Okay, there are two or three issues or potential issues addressed here.

(1) apr_mmap_dup() would register a cleanup on the *new_mmap even if the
new one was not the owner.  That turned out to be okay though because
mmap_cleanup would detect the !mm->is_owner case and just pretend
everything was cool.  It's just extra work that doesn't need to be done.

(2) In mmap_cleanup(), if munmap() fails for some reason, we would not set
mm->mm to -1, meaning if we ever tried to run the cleanup a second time
for some reason, we would not know we'd already tried to munmap() the
thing and we'd do it again.  This is the same kind of bug that killed us a
while back on directory cleanups if you'll recall.

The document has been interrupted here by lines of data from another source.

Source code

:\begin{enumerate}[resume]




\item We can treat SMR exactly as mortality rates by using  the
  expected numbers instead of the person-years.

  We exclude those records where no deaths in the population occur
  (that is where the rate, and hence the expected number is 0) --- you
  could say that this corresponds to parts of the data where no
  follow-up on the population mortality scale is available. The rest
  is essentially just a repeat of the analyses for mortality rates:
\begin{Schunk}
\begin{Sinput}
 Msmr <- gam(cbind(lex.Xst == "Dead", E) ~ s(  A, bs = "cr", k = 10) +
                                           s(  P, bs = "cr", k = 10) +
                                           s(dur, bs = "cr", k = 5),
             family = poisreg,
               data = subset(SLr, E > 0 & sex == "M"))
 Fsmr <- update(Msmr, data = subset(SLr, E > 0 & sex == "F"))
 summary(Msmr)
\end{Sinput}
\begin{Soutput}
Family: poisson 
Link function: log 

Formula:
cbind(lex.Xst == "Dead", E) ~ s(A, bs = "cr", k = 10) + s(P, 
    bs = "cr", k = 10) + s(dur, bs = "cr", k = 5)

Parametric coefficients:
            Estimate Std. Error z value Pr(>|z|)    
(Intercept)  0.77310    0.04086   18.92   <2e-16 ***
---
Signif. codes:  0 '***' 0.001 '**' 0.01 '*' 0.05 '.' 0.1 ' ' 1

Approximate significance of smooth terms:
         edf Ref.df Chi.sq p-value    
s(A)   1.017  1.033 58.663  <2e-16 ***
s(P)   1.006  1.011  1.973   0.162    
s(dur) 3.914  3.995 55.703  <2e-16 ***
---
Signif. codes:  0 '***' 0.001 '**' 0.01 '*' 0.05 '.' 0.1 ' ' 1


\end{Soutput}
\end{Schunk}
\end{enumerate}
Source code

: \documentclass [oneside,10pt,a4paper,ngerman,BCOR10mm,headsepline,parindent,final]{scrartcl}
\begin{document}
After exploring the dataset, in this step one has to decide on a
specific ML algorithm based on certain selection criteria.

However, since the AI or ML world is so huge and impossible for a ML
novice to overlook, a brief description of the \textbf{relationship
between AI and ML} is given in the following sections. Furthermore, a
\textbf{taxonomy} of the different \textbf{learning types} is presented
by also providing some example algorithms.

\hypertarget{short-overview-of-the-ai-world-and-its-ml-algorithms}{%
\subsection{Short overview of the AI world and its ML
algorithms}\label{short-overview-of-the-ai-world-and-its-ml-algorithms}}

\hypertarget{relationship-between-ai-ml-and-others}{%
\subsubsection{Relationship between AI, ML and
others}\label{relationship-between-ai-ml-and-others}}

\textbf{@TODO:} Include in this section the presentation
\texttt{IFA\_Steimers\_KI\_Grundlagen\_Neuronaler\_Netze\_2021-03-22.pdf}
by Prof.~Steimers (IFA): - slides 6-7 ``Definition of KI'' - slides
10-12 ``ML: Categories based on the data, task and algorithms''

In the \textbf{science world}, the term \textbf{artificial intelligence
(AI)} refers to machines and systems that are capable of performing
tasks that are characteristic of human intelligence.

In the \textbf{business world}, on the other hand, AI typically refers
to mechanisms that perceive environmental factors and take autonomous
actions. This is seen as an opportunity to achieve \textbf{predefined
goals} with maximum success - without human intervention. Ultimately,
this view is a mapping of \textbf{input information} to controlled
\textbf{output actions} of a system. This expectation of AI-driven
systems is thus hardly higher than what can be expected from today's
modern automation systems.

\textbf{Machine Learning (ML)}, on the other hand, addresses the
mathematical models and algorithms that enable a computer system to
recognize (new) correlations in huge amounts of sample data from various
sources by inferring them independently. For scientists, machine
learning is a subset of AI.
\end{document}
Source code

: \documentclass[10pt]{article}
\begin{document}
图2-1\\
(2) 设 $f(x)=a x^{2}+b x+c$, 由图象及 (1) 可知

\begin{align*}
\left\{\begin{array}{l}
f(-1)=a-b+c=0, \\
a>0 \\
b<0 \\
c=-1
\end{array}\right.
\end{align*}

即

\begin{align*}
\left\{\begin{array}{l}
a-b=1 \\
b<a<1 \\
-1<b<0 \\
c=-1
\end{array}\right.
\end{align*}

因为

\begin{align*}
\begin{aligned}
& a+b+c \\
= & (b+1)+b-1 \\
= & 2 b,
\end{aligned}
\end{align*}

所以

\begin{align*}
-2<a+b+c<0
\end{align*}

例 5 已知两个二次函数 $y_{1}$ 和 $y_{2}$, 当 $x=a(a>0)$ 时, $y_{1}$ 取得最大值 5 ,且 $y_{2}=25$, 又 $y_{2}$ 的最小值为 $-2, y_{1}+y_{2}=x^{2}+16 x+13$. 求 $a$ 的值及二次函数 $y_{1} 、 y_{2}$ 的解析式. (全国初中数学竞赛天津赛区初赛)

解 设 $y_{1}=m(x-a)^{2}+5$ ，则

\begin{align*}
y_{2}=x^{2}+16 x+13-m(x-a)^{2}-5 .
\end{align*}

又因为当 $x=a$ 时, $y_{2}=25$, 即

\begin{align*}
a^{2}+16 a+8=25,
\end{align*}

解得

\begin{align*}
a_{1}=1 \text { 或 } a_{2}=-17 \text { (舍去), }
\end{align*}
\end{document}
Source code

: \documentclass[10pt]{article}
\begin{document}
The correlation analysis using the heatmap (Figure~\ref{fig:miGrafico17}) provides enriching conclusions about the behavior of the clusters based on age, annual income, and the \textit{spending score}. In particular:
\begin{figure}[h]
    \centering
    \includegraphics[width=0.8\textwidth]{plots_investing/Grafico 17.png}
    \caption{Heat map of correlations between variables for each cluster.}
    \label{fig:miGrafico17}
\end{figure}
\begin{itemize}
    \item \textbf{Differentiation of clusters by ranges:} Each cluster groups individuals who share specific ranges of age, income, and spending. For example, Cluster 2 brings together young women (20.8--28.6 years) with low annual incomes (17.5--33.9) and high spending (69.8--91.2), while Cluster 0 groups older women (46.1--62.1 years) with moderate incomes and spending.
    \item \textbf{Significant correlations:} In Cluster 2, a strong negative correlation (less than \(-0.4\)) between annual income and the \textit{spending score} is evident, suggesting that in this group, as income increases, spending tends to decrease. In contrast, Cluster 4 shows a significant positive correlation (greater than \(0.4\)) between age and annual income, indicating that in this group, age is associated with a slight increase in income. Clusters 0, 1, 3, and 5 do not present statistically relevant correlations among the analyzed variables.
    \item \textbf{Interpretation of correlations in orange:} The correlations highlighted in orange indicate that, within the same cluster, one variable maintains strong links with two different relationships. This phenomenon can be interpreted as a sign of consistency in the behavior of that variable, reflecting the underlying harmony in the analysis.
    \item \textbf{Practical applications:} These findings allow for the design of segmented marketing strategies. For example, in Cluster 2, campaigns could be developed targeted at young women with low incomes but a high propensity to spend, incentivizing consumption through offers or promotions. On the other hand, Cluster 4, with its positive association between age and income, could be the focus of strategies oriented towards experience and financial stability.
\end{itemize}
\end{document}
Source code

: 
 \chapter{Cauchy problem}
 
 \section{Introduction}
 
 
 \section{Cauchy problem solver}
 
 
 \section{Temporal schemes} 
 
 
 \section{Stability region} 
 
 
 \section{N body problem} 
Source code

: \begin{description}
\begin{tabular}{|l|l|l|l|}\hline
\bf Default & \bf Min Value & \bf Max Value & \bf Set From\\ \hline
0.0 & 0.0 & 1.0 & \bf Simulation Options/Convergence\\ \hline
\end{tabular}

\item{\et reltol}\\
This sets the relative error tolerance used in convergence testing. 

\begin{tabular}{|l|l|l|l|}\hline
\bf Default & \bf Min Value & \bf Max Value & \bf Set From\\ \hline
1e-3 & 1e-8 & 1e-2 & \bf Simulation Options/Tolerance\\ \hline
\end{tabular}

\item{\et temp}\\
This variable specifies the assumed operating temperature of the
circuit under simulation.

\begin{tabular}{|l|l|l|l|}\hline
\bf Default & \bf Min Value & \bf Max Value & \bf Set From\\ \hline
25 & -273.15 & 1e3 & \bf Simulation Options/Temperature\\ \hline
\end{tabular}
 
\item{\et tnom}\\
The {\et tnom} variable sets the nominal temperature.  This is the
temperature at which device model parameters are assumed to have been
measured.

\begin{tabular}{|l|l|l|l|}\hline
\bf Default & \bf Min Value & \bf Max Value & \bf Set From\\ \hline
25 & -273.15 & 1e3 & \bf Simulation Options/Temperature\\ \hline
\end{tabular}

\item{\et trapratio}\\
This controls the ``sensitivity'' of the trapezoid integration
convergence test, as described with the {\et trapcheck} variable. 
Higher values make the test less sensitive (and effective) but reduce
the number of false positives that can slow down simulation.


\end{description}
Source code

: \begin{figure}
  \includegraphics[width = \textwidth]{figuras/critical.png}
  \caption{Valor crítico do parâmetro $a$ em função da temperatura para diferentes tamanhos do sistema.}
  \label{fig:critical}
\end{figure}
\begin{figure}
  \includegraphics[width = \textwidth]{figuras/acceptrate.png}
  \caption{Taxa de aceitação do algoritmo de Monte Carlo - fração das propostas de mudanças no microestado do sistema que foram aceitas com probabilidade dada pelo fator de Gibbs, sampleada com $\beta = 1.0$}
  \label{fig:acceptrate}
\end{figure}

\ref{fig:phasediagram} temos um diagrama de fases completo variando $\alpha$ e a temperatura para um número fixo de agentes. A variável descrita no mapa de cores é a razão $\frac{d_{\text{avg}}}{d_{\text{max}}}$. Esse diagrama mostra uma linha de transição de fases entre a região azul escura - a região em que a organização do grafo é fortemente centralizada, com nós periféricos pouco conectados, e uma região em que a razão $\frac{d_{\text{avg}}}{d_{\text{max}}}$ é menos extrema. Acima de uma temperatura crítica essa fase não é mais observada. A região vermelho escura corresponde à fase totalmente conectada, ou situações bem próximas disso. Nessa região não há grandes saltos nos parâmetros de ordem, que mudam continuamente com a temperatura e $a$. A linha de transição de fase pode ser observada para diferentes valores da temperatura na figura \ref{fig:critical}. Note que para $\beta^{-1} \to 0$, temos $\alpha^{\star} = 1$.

(3) Finally (and this is, I believe, the source of our current segfaults):
okay, here's a weird sequence of events:

   - create an mmap
   - dup it (with or without transferring ownership)
   - cleanup or delete one copy
   - delete the other one

Because apr_mmap_delete() would assume that any APR_SUCCESS from
mmap_cleanup() meant "OK, go ahead and kill the cleanup", and
!mm->is_owner would return APR_SUCCESS, we would kill the cleanup even if
there wasn't one to kill.  Boom.  There are two or three related sequences
of events that cause this, but they all boil down to essentially the
above.

There are parallel problems in the win32 mmap code that will need patching
as well.

As a side note, the buckets code is okay because (and it even has a
comment to this effect), it assumes that apr_mmap_delete() will do the
Right Thing, and if the mmap is not owned or already deleted, it will just
be a no-op.

Greg, can you try this patch on daedalus for me? (sorry if there were line
wraps)

Thanks,
Cliff



Index: mmap.c
===
RCS file: /home/cvs/apr/mmap/unix/mmap.c,v
retrieving revision 1.40
diff -u -d -r1.40 mmap.c
--- mmap.c  13 Mar 2002 20:39:24 -  1.40
+++ mmap.c  8 Apr 2002 18:26:36 -
@@ -85,25 +85,21 @@
 apr_mmap_t *mm = themmap;
 int rv;

-if (!mm->is_owner) {
-return APR_SUCCESS;
+if ((!mm->is_owner) || (mm->mm == (void *)-1)) {
+/* XXX: we shouldn't ever get here */
+return APR_ENOENT;
 }

 #ifdef BEOS
 rv = delete_area(mm->area);
-
-if (rv == 0) {
-mm->mm = (void *)-1;
-return APR_SUCCESS;
-}
 #else
 rv = munmap(mm->mm, mm->size);
+#endif
+mm->mm = (void *)-1;

 if (rv == 0) {
-mm->mm = (void *)-1;
 return APR_SUCCESS;
 }
-#endif
 return errno;
 }

@@ -189,24 +185,21 @@
 (*new_mmap)->is_owner = 1;
 old_mmap->is_owner = 0;
 apr_pool_cleanup_kill(old_mmap->cntxt, old_mmap, mmap_cleanup);
+apr_pool_cleanup_register(p, *new_mmap, mmap_cleanup,
+  apr_pool_cleanup_null);
 }
 else {
 (*new_mmap)->is_owner = 0;
 }
-apr_pool_cleanup_register(p, *new_mmap, mmap_cleanup,
-  apr_pool_cleanup_null);
 }
 return APR_SUCCESS;
 }

 APR_DECLARE(apr_status_t) apr_mmap_delete(apr_mmap_t *mm)
 {
-apr_status_t rv;
+apr_status_t rv = APR_SUCCESS;

-if (mm->mm == (void *)-1)
-return APR_ENOENT;
-
-if ((rv = mmap_cleanup(mm)) == APR_SUCCESS) {
+if (mm->is_owner && ((rv = mmap_cleanup(mm)) == APR_SUCCESS)) {
 apr_pool_cleanup_kill(mm->cntxt, mm, mmap_cleanup);
 return APR_SUCCESS;
 }


--
   Cliff Woolley
   [EMAIL PROTECTED]
   Charlottesville, VA